**Work to be completed**
Pull out of the data below the stretch of lines bounded by the one containing "glaciers in models" and the one containing "Each practical session", both bounds included, unchanged.
** Opening Records for processing block **
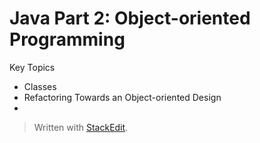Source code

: # Java Part 2: Object-oriented Programming

Key Topics
- Classes
- Refactoring Towards an Object-oriented Design
- 



> Written with [StackEdit](https://stackedit.io/).
<!--stackedit_data:
eyJoaXN0b3J5IjpbLTE3ODg1MjYwOTZdfQ==
-->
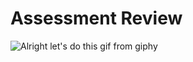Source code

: # Assessment Review

![Alright let's do this gif from giphy](https://media.giphy.com/media/UxTBfyPE5JwRQbPCgU/giphy.gif)
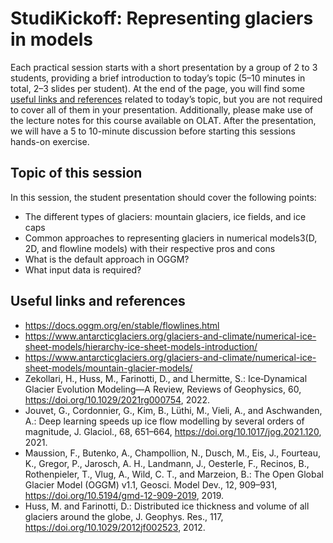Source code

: # StudiKickoff: Representing glaciers in models

Each practical session starts with a short presentation by a group of 2 to 3 students, providing a brief introduction to today’s topic (5–10 minutes in total, 2–3 slides per student). At the end of the page, you will find some [useful links and references](#useful-links-and-references) related to today’s topic, but you are not required to cover all of them in your presentation. Additionally, please make use of the lecture notes for this course available on OLAT. After the presentation, we will have a 5 to 10-minute discussion before starting this sessions hands-on exercise.

## Topic of this session

In this session, the student presentation should cover the following points:
- The different types of glaciers: mountain glaciers, ice fields, and ice caps
- Common approaches to representing glaciers in numerical models3(D, 2D, and flowline models) with their respective pros and cons
- What is the default approach in OGGM?
- What input data is required?

## Useful links and references

- https://docs.oggm.org/en/stable/flowlines.html
- https://www.antarcticglaciers.org/glaciers-and-climate/numerical-ice-sheet-models/hierarchy-ice-sheet-models-introduction/
- https://www.antarcticglaciers.org/glaciers-and-climate/numerical-ice-sheet-models/mountain-glacier-models/
- Zekollari, H., Huss, M., Farinotti, D., and Lhermitte, S.: Ice‐Dynamical Glacier Evolution Modeling—A Review, Reviews of Geophysics, 60, https://doi.org/10.1029/2021rg000754, 2022.
- Jouvet, G., Cordonnier, G., Kim, B., Lüthi, M., Vieli, A., and Aschwanden, A.: Deep learning speeds up ice flow modelling by several orders of magnitude, J. Glaciol., 68, 651–664, https://doi.org/10.1017/jog.2021.120, 2021.
- Maussion, F., Butenko, A., Champollion, N., Dusch, M., Eis, J., Fourteau, K., Gregor, P., Jarosch, A. H., Landmann, J., Oesterle, F., Recinos, B., Rothenpieler, T., Vlug, A., Wild, C. T., and Marzeion, B.: The Open Global Glacier Model (OGGM) v1.1, Geosci. Model Dev., 12, 909–931, https://doi.org/10.5194/gmd-12-909-2019, 2019.
- Huss, M. and Farinotti, D.: Distributed ice thickness and volume of all glaciers around the globe, J. Geophys. Res., 117, https://doi.org/10.1029/2012jf002523, 2012.

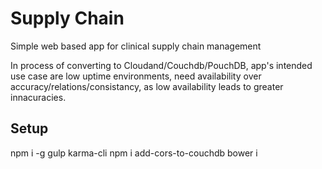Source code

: # Supply Chain
Simple web based app for clinical supply chain management

In process of converting to Cloudand/Couchdb/PouchDB, app's intended use case are low uptime environments, need availability over accuracy/relations/consistancy, as low availability leads to greater innacuracies. 

## Setup
  npm i -g gulp karma-cli 
  npm i
  add-cors-to-couchdb
  bower i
** Closing Records for processing block **
**Written reply**
: # StudiKickoff: Representing glaciers in models

Each practical session starts with a short presentation by a group of 2 to 3 students, providing a brief introduction to today’s topic (5–10 minutes in total, 2–3 slides per student). At the end of the page, you will find some [useful links and references](#useful-links-and-references) related to today’s topic, but you are not required to cover all of them in your presentation. Additionally, please make use of the lecture notes for this course available on OLAT. After the presentation, we will have a 5 to 10-minute discussion before starting this sessions hands-on exercise.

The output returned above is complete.